Headspace separation–combined fluorescence strategy for highly selective detection of hydrogen sulfide using silver nanocluster assemblies as a probe via a self-made device

Abstract

Hydrogen sulfide (H₂S) is a poisonous gas and endogenously produced signaling molecule in mammalian systems, and its highly selective and rapid monitoring is urgently desired. Nevertheless, the performance of nearly all the fluorescence probes for H₂S detection is limited by interferences caused by other non-volatile thiol-containing species. To address this issue, herein, a headspace separation–combined fluorescence strategy was attempted by utilizing thiosalicylic acid (TSA)-capped silver nanoclusters (AgNCs@TSA) as probes. AgNCs@TSA showed a significant aggregation-induced emission (AIE) phenomenon; Moreover, upon the introduction of H₂S, the responsive disassembly of its aggregates occurred due to the competitive Ag–sulfur bond formation between H₂S and TSA molecules on the surface of the AgNCs, accompanied by a distinctive luminescence quenching.

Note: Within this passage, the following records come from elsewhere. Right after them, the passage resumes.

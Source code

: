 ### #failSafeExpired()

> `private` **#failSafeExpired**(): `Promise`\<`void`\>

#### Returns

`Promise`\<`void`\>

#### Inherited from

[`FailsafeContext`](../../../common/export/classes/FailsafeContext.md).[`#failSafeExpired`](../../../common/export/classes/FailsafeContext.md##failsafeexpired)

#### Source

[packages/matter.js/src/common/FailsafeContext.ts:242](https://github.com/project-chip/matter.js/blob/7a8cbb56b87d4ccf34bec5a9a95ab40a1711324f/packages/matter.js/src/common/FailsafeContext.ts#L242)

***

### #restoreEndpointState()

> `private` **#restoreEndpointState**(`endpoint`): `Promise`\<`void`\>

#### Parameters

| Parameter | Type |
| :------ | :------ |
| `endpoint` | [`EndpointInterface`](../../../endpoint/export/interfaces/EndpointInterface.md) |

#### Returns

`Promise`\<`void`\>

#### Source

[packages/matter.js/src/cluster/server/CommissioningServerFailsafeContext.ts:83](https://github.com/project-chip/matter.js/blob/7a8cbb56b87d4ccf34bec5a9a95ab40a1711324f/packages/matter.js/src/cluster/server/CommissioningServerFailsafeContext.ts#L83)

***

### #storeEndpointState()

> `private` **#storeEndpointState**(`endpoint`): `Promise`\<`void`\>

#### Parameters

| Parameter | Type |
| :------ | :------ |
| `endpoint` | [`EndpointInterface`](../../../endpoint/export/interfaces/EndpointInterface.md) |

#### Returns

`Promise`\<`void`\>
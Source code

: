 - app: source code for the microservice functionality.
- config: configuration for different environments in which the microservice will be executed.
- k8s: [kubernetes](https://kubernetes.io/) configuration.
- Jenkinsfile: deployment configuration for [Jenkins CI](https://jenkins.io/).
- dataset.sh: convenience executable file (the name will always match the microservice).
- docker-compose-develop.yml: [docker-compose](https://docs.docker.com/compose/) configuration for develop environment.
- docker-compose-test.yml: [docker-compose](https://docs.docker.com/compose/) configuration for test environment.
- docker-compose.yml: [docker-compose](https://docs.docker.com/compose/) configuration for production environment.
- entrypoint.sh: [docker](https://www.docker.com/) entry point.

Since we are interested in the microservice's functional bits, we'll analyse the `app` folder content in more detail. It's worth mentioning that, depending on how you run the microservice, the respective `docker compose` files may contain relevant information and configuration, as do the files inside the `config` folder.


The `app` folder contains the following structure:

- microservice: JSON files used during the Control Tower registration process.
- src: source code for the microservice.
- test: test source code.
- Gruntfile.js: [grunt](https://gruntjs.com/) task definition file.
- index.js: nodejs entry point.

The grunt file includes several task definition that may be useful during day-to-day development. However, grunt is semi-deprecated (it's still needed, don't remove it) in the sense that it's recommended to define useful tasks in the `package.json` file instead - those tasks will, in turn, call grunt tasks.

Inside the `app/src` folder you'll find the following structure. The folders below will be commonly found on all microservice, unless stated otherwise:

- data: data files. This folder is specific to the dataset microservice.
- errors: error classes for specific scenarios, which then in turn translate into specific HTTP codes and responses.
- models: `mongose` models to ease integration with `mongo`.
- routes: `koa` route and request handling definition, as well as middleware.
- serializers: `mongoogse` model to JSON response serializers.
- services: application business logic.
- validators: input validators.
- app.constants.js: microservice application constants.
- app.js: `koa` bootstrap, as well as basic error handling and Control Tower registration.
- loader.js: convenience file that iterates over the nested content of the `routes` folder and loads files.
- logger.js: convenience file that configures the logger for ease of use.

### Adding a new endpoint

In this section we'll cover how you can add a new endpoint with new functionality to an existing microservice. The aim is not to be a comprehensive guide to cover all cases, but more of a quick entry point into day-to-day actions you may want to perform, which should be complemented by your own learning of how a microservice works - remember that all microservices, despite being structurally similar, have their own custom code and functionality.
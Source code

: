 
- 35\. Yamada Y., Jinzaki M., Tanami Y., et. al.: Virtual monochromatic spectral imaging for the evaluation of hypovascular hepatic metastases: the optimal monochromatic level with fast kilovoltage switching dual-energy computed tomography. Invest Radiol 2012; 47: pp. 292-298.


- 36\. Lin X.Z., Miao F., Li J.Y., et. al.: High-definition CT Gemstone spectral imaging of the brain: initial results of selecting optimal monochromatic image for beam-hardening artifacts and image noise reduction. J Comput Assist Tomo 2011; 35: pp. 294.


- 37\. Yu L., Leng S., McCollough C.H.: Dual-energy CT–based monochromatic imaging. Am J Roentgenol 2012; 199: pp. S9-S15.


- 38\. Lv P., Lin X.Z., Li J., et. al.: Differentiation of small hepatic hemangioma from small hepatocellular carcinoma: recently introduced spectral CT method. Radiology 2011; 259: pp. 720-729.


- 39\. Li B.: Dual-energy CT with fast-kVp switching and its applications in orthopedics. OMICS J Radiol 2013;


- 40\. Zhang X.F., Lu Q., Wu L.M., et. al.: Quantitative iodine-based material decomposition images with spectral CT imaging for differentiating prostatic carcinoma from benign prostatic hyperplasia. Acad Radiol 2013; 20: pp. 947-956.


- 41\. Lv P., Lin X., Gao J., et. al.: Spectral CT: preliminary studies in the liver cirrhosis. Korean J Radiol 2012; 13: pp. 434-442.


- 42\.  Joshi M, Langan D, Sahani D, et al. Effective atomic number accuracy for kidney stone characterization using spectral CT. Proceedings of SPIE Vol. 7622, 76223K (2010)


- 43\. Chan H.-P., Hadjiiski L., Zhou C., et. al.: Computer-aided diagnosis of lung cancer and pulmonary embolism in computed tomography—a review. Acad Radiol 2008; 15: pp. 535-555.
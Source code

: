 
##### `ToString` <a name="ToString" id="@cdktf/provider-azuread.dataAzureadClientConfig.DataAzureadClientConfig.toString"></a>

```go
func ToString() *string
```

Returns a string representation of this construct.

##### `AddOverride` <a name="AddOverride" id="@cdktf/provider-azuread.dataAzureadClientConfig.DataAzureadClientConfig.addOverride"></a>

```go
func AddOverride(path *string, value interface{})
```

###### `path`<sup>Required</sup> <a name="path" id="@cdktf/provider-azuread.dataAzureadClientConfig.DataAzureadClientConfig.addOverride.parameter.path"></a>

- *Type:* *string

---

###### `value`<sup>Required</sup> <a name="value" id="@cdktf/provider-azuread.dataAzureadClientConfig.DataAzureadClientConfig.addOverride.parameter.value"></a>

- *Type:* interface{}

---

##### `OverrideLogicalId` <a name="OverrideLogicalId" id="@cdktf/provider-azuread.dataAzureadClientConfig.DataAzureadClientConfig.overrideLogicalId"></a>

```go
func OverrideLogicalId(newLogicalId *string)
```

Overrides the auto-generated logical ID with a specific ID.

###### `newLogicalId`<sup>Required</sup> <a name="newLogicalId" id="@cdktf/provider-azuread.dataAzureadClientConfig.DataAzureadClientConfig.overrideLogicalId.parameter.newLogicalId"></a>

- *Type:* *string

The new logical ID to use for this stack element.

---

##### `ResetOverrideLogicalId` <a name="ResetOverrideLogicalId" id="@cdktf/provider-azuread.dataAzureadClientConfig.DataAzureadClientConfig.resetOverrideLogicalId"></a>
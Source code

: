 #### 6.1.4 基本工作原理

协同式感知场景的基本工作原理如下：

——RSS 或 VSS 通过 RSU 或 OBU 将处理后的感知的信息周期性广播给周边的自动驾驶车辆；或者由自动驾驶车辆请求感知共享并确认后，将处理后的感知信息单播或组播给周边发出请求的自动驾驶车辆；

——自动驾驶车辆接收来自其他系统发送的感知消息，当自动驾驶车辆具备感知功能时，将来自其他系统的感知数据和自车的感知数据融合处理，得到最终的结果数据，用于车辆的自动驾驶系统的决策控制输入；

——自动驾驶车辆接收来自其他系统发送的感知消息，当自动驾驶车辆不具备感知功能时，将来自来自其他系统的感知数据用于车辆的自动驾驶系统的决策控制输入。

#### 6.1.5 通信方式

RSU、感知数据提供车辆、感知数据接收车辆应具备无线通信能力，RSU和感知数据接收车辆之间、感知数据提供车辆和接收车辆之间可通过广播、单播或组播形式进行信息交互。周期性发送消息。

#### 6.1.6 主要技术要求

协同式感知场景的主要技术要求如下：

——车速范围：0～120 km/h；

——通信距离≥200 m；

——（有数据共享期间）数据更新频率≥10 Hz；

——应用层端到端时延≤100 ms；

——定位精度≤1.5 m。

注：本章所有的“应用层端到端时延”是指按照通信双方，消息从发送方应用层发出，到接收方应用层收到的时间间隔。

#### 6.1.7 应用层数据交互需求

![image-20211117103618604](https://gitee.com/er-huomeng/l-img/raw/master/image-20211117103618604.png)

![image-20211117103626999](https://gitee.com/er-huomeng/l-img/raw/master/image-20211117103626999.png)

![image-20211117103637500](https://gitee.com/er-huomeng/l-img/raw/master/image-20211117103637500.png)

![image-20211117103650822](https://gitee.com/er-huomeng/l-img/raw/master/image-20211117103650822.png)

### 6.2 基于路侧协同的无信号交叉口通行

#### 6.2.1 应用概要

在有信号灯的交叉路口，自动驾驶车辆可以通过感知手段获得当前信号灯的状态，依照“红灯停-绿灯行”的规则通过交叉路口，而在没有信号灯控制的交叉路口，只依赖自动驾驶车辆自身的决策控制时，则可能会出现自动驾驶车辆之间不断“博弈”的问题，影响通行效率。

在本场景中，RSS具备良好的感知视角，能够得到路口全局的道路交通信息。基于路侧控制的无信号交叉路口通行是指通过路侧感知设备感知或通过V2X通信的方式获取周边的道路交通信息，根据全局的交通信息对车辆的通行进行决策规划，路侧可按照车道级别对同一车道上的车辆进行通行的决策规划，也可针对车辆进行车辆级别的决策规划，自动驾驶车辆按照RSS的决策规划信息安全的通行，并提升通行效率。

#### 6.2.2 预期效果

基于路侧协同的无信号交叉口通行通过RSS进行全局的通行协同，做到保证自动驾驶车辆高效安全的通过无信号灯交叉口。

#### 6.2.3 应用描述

Using hybrid analysis, superior selectivity could be obtained, and the signal change (ΔI) of AgNCs@TSA showed good linearity at an H₂S concentration of 0.1–100 μM with a detection limit (3σ) of 72.2 nM. In monitoring sulfide levels in real samples, the approach yielded recoveries from 98.3% to 103.7% with a relative standard deviation (RSD) of less than 3.1%. The approach described here may be readily extended to the analysis of other volatile components, with the advantage of easy elimination of interferences. Furthermore, the hybrid optical strategy is expected to be a flexible and versatile platform for the on-site detection of volatile components.